▶ **Exercise aim**
Where does the string "cdot" appear in the records? Copy each line that holds it.
+--
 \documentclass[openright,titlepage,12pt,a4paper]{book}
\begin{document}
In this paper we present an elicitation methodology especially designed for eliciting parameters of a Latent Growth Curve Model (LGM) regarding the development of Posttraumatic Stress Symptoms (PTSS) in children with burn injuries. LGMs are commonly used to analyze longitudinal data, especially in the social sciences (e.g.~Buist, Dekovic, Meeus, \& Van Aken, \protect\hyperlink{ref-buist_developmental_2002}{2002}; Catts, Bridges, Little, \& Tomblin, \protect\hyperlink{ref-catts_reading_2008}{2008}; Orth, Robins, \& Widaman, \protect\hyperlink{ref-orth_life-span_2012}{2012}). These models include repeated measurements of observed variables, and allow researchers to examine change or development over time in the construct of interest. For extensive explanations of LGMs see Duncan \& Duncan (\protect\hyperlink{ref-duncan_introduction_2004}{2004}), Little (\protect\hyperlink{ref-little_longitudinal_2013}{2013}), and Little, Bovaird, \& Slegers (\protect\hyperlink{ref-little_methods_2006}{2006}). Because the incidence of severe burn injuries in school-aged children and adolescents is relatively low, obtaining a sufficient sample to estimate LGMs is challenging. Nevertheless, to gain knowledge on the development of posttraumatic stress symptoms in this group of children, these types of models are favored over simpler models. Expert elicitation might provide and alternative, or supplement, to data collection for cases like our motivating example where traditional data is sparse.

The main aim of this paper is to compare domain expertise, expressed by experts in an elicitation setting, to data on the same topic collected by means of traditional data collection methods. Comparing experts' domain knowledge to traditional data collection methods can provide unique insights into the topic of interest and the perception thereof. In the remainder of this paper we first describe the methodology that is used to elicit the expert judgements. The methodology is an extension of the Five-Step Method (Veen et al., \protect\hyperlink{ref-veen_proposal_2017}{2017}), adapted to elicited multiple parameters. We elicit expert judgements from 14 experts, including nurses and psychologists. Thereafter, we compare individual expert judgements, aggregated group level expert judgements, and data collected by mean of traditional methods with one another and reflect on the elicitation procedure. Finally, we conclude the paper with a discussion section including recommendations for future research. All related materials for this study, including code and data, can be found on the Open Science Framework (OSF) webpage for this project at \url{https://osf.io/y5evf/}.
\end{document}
+--
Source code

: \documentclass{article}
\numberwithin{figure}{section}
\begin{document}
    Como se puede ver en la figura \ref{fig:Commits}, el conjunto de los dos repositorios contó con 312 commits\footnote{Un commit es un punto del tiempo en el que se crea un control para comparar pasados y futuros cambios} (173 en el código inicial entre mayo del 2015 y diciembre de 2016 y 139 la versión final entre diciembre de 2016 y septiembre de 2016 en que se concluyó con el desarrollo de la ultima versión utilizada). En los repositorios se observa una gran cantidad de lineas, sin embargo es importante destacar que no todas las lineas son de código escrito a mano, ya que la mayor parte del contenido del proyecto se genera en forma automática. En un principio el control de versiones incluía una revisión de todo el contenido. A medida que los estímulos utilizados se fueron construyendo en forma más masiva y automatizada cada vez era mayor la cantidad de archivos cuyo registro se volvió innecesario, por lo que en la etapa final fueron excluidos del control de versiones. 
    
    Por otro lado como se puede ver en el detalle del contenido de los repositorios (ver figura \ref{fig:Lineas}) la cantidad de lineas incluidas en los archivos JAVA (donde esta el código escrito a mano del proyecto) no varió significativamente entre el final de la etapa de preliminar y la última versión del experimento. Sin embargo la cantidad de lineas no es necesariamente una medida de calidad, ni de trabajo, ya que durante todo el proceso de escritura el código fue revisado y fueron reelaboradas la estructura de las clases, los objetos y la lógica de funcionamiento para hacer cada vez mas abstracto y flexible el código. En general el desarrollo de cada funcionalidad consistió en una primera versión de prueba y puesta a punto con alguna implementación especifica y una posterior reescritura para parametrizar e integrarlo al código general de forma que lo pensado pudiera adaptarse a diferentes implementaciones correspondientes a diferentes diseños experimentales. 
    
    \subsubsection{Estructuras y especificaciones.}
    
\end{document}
+--
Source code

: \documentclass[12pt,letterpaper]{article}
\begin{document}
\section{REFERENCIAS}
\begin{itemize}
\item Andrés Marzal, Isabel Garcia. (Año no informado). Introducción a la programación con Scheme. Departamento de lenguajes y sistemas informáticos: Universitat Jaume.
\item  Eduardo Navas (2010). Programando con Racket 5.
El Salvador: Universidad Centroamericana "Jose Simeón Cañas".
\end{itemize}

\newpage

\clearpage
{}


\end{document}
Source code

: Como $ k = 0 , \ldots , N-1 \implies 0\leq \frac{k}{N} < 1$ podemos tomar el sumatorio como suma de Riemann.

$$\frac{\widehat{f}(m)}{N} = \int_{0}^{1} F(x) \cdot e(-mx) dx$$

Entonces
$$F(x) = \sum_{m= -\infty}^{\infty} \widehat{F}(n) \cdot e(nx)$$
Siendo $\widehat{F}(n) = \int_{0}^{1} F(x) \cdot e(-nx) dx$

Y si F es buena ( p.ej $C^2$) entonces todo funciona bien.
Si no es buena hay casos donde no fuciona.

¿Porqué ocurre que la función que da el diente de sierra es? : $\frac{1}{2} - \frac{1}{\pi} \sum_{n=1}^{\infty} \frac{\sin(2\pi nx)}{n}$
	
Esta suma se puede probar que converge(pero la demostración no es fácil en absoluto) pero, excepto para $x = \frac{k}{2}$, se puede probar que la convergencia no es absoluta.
+--
▶ **Written answer**
$$\frac{\widehat{f}(m)}{N} = \int_{0}^{1} F(x) \cdot e(-mx) dx$$
$$F(x) = \sum_{m= -\infty}^{\infty} \widehat{F}(n) \cdot e(nx)$$
Siendo $\widehat{F}(n) = \int_{0}^{1} F(x) \cdot e(-nx) dx$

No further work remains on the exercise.